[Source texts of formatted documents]
========================================

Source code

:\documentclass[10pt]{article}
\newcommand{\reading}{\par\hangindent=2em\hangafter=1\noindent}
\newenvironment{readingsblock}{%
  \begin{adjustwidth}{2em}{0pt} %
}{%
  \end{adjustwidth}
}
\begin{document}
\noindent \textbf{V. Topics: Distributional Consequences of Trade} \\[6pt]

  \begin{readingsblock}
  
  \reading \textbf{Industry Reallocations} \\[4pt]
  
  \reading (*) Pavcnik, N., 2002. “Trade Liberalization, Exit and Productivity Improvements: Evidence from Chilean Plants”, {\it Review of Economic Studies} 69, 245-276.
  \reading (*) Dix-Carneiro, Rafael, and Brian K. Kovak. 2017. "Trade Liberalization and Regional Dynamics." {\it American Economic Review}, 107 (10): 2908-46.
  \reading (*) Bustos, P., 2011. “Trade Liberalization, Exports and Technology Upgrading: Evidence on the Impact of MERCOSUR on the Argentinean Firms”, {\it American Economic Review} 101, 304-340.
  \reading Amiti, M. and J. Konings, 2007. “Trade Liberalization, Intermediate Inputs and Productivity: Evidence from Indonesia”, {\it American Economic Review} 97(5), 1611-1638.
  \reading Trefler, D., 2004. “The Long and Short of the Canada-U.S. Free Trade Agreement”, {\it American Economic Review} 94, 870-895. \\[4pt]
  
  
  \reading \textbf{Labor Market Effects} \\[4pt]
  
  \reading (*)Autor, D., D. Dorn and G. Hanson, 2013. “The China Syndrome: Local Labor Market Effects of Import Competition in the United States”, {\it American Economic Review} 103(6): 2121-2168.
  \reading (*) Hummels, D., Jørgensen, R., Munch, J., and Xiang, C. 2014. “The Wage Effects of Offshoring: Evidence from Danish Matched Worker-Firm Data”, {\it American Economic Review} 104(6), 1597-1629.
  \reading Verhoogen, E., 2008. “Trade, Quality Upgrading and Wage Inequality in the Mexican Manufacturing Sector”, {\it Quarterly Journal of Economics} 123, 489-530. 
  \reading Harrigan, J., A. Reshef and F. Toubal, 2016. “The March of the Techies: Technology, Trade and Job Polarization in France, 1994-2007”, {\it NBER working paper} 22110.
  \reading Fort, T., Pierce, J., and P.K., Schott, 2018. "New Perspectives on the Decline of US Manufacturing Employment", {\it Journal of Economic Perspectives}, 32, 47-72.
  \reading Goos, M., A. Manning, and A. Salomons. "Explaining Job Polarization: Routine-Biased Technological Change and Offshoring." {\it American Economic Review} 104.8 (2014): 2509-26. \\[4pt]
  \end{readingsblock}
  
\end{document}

========================================

**AIM OF THE TASK**
Copy the records above, keeping each line identical.

**TASK OUTPUT**
Source code

:\documentclass[10pt]{article}
\newcommand{\reading}{\par\hangindent=2em\hangafter=1\noindent}
\newenvironment{readingsblock}{%
  \begin{adjustwidth}{2em}{0pt} %
}{%
  \end{adjustwidth}
}
\begin{document}
\noindent \textbf{V. Topics: Distributional Consequences of Trade} \\[6pt]

  \begin{readingsblock}
  
  \reading \textbf{Industry Reallocations} \\[4pt]
  
  \reading (*) Pavcnik, N., 2002. “Trade Liberalization, Exit and Productivity Improvements: Evidence from Chilean Plants”, {\it Review of Economic Studies} 69, 245-276.
  \reading (*) Dix-Carneiro, Rafael, and Brian K. Kovak. 2017. "Trade Liberalization and Regional Dynamics." {\it American Economic Review}, 107 (10): 2908-46.
  \reading (*) Bustos, P., 2011. “Trade Liberalization, Exports and Technology Upgrading: Evidence on the Impact of MERCOSUR on the Argentinean Firms”, {\it American Economic Review} 101, 304-340.
  \reading Amiti, M. and J. Konings, 2007. “Trade Liberalization, Intermediate Inputs and Productivity: Evidence from Indonesia”, {\it American Economic Review} 97(5), 1611-1638.
  \reading Trefler, D., 2004. “The Long and Short of the Canada-U.S. Free Trade Agreement”, {\it American Economic Review} 94, 870-895. \\[4pt]
  
  
  \reading \textbf{Labor Market Effects} \\[4pt]
  
  \reading (*)Autor, D., D. Dorn and G. Hanson, 2013. “The China Syndrome: Local Labor Market Effects of Import Competition in the United States”, {\it American Economic Review} 103(6): 2121-2168.
  \reading (*) Hummels, D., Jørgensen, R., Munch, J., and Xiang, C. 2014. “The Wage Effects of Offshoring: Evidence from Danish Matched Worker-Firm Data”, {\it American Economic Review} 104(6), 1597-1629.
  \reading Verhoogen, E., 2008. “Trade, Quality Upgrading and Wage Inequality in the Mexican Manufacturing Sector”, {\it Quarterly Journal of Economics} 123, 489-530. 
  \reading Harrigan, J., A. Reshef and F. Toubal, 2016. “The March of the Techies: Technology, Trade and Job Polarization in France, 1994-2007”, {\it NBER working paper} 22110.
  \reading Fort, T., Pierce, J., and P.K., Schott, 2018. "New Perspectives on the Decline of US Manufacturing Employment", {\it Journal of Economic Perspectives}, 32, 47-72.
  \reading Goos, M., A. Manning, and A. Salomons. "Explaining Job Polarization: Routine-Biased Technological Change and Offshoring." {\it American Economic Review} 104.8 (2014): 2509-26. \\[4pt]
  \end{readingsblock}
  
\end{document}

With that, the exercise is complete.